All of the records should be restated word for word.

*** Records shown ***

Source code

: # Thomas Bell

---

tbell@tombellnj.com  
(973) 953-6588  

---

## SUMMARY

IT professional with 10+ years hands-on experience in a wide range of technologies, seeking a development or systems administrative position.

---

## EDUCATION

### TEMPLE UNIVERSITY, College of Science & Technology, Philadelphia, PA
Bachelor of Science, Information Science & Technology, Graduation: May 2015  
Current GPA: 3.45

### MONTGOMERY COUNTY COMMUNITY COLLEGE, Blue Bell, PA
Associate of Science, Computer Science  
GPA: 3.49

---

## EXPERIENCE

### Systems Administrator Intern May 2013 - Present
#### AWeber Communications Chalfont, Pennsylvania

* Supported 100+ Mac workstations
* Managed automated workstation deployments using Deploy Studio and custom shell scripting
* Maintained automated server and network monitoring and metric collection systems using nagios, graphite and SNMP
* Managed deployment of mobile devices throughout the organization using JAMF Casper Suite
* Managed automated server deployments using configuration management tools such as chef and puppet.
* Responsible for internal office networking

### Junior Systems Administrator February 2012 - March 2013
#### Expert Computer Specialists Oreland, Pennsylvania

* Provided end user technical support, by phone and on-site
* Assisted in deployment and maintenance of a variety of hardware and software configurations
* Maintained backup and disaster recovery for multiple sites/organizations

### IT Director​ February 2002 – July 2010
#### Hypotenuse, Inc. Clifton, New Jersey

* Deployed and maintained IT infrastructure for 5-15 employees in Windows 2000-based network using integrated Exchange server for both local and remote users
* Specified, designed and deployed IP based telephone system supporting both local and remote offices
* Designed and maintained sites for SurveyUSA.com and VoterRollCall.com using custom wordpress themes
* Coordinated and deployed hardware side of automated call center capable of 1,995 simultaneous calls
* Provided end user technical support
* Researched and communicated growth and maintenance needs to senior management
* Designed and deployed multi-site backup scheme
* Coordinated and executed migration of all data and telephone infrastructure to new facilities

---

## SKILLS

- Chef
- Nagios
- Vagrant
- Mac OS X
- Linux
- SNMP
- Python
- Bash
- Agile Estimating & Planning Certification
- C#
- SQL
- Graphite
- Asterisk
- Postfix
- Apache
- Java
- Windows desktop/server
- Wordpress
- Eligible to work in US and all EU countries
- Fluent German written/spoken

*** End of Records shown ***

Finished exercise:
Source code

: # Thomas Bell

---

tbell@tombellnj.com  
(973) 953-6588  

---

## SUMMARY

IT professional with 10+ years hands-on experience in a wide range of technologies, seeking a development or systems administrative position.

---

## EDUCATION

### TEMPLE UNIVERSITY, College of Science & Technology, Philadelphia, PA
Bachelor of Science, Information Science & Technology, Graduation: May 2015  
Current GPA: 3.45

### MONTGOMERY COUNTY COMMUNITY COLLEGE, Blue Bell, PA
Associate of Science, Computer Science  
GPA: 3.49

---

## EXPERIENCE

### Systems Administrator Intern May 2013 - Present
#### AWeber Communications Chalfont, Pennsylvania

* Supported 100+ Mac workstations
* Managed automated workstation deployments using Deploy Studio and custom shell scripting
* Maintained automated server and network monitoring and metric collection systems using nagios, graphite and SNMP
* Managed deployment of mobile devices throughout the organization using JAMF Casper Suite
* Managed automated server deployments using configuration management tools such as chef and puppet.
* Responsible for internal office networking

### Junior Systems Administrator February 2012 - March 2013
#### Expert Computer Specialists Oreland, Pennsylvania

* Provided end user technical support, by phone and on-site
* Assisted in deployment and maintenance of a variety of hardware and software configurations
* Maintained backup and disaster recovery for multiple sites/organizations

### IT Director​ February 2002 – July 2010
#### Hypotenuse, Inc. Clifton, New Jersey

* Deployed and maintained IT infrastructure for 5-15 employees in Windows 2000-based network using integrated Exchange server for both local and remote users
* Specified, designed and deployed IP based telephone system supporting both local and remote offices
* Designed and maintained sites for SurveyUSA.com and VoterRollCall.com using custom wordpress themes
* Coordinated and deployed hardware side of automated call center capable of 1,995 simultaneous calls
* Provided end user technical support
* Researched and communicated growth and maintenance needs to senior management
* Designed and deployed multi-site backup scheme
* Coordinated and executed migration of all data and telephone infrastructure to new facilities

---

## SKILLS

- Chef
- Nagios
- Vagrant
- Mac OS X
- Linux
- SNMP
- Python
- Bash
- Agile Estimating & Planning Certification
- C#
- SQL
- Graphite
- Asterisk
- Postfix
- Apache
- Java
- Windows desktop/server
- Wordpress
- Eligible to work in US and all EU countries
- Fluent German written/spoken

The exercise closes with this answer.